I'd like to fill in missing years per ID. This is easy for the small example below.
# Create example data table.
dt <- data.table(id = c(1, 1, 1, 2, 2, 2, 2, 3, 3, 3),
value = rnorm(10),
time = c(1, 2, 3, 3, 5, 6, 7, 2, 3, 6))
# Sort by time variable.
setkey(dt, time)
# Fill in the gaps.
system.time(
dt <- dt[, .SD[J(min(time):max(time))], by=id]
)
# Sort by ID and time, then print.
setkey(dt, id, time)[]
Gives
> dt
id value time
1: 1 -0.9062227 1
2: 1 2.0822289 2
3: 1 0.5073055 3
4: 2 0.3673813 3
5: 2 NA 4
6: 2 0.3726807 5
7: 2 -0.7381199 6
8: 2 0.7048979 7
9: 3 -0.7852230 2
10: 3 0.2327946 3
11: 3 NA 4
12: 3 NA 5
13: 3 -0.3430340 6
The years are now continuous and NAs have been added for missing values, exactly what I wanted.

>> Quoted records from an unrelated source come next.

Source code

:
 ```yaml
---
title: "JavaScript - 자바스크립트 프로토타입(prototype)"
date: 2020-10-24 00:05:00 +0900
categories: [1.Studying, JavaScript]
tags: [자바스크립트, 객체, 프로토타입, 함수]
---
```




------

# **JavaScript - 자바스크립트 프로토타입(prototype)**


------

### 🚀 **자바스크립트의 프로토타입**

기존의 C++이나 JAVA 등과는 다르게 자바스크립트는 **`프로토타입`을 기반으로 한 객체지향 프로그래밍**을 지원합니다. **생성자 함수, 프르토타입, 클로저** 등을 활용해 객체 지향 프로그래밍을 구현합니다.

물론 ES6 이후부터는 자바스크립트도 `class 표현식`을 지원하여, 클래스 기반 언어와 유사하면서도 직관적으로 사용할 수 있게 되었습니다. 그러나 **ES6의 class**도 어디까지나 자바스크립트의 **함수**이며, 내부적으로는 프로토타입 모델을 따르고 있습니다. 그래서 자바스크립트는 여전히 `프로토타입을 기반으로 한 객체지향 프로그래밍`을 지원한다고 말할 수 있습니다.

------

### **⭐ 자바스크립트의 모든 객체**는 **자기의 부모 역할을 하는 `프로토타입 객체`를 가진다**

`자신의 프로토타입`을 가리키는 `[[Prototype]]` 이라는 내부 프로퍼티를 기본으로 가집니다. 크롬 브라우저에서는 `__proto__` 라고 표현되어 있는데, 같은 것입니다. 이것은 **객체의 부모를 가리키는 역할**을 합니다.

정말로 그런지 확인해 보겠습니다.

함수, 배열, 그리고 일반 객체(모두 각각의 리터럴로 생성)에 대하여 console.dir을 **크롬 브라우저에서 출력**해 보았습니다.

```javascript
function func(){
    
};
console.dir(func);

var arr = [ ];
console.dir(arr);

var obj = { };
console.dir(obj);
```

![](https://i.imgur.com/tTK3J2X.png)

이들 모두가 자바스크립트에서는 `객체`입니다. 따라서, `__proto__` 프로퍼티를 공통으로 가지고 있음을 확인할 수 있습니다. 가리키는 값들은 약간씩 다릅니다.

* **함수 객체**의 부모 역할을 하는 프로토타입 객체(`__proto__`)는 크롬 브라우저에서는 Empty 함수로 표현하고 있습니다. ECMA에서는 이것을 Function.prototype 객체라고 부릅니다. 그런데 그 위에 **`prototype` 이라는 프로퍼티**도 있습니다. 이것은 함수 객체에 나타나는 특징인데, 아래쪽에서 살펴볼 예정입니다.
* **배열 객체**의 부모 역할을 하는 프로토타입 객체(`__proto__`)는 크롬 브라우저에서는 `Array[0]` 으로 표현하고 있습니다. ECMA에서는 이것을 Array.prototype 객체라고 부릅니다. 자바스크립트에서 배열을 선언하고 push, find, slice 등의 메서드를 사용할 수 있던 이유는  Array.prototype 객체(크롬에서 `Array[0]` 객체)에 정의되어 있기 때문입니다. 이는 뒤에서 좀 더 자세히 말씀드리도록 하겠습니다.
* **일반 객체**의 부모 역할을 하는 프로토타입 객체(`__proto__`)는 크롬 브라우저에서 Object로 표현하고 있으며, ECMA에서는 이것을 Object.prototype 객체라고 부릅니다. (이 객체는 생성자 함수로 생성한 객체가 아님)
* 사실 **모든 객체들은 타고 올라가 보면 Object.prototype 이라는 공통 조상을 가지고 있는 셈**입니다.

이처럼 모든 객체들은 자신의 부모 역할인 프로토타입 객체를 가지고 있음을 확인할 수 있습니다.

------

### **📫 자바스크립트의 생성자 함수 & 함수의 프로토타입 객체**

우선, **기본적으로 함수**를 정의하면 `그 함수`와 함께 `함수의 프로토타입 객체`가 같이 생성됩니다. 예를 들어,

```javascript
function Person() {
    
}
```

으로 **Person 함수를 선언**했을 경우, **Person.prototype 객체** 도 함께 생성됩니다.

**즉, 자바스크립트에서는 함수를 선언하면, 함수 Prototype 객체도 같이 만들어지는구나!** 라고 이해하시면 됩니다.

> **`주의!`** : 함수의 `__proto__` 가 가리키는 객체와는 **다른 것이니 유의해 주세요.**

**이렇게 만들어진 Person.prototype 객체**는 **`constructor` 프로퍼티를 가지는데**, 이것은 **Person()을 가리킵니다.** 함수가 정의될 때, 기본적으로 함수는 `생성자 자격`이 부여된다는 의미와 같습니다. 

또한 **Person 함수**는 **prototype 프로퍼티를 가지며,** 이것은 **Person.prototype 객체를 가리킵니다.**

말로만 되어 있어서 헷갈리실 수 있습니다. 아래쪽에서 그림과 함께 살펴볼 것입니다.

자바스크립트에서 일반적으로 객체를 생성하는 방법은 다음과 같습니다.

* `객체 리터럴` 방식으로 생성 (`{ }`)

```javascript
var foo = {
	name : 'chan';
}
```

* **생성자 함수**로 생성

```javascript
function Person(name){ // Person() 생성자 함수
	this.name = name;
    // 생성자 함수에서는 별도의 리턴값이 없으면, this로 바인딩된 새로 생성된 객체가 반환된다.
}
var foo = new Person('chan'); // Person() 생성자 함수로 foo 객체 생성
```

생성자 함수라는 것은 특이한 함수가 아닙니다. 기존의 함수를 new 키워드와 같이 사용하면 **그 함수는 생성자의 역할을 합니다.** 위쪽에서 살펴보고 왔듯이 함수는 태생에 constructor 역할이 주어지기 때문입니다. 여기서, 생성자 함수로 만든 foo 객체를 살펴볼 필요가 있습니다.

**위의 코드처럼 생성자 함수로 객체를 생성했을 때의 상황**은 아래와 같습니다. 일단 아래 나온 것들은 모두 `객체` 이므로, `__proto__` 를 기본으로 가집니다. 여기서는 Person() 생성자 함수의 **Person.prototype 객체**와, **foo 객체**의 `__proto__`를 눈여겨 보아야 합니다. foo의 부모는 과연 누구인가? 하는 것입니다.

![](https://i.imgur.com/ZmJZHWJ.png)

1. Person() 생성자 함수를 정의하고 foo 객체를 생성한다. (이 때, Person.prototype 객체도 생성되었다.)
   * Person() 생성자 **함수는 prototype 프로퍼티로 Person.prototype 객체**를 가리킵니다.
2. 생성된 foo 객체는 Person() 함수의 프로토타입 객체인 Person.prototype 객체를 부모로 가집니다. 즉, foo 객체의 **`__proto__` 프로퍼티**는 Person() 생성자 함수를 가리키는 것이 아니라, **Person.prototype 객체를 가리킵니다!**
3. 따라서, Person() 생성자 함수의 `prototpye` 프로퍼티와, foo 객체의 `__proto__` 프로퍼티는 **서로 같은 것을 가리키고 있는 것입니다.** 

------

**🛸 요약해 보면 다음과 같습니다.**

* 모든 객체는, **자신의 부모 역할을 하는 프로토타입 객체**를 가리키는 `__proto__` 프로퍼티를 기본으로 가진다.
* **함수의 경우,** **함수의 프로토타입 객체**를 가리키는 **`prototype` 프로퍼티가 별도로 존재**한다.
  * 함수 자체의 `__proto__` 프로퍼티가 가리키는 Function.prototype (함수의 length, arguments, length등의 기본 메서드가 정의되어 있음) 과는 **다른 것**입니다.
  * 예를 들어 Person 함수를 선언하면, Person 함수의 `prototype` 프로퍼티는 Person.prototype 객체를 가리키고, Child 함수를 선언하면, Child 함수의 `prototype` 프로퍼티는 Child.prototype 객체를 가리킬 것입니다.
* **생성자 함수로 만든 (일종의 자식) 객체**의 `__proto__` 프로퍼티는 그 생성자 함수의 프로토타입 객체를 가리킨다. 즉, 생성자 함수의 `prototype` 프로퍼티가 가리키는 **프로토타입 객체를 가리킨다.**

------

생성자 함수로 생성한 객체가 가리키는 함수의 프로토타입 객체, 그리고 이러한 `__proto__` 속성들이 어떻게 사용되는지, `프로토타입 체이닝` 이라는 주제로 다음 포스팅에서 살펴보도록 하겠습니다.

However, this solution takes forever on a much larger data.table.
# Create big example data table
n <- 1e5
dt <- data.table(id = rep(1:(n/4), each=4),
value = rnorm(n),
year = sample(1997:2001, n, replace=TRUE))
# Remove duplicate years.
setkey(dt, id, year)
dt <- unique(dt)
# Fill in the gaps.
setkey(dt, year)
system.time(
dt2 <- dt[, .SD[J(min(year):max(year))], by=id]
)
Takes roughly 20 seconds for those ~100000 rows.
I would like to do this for a data table with 100 million rows. There must be a speedier way?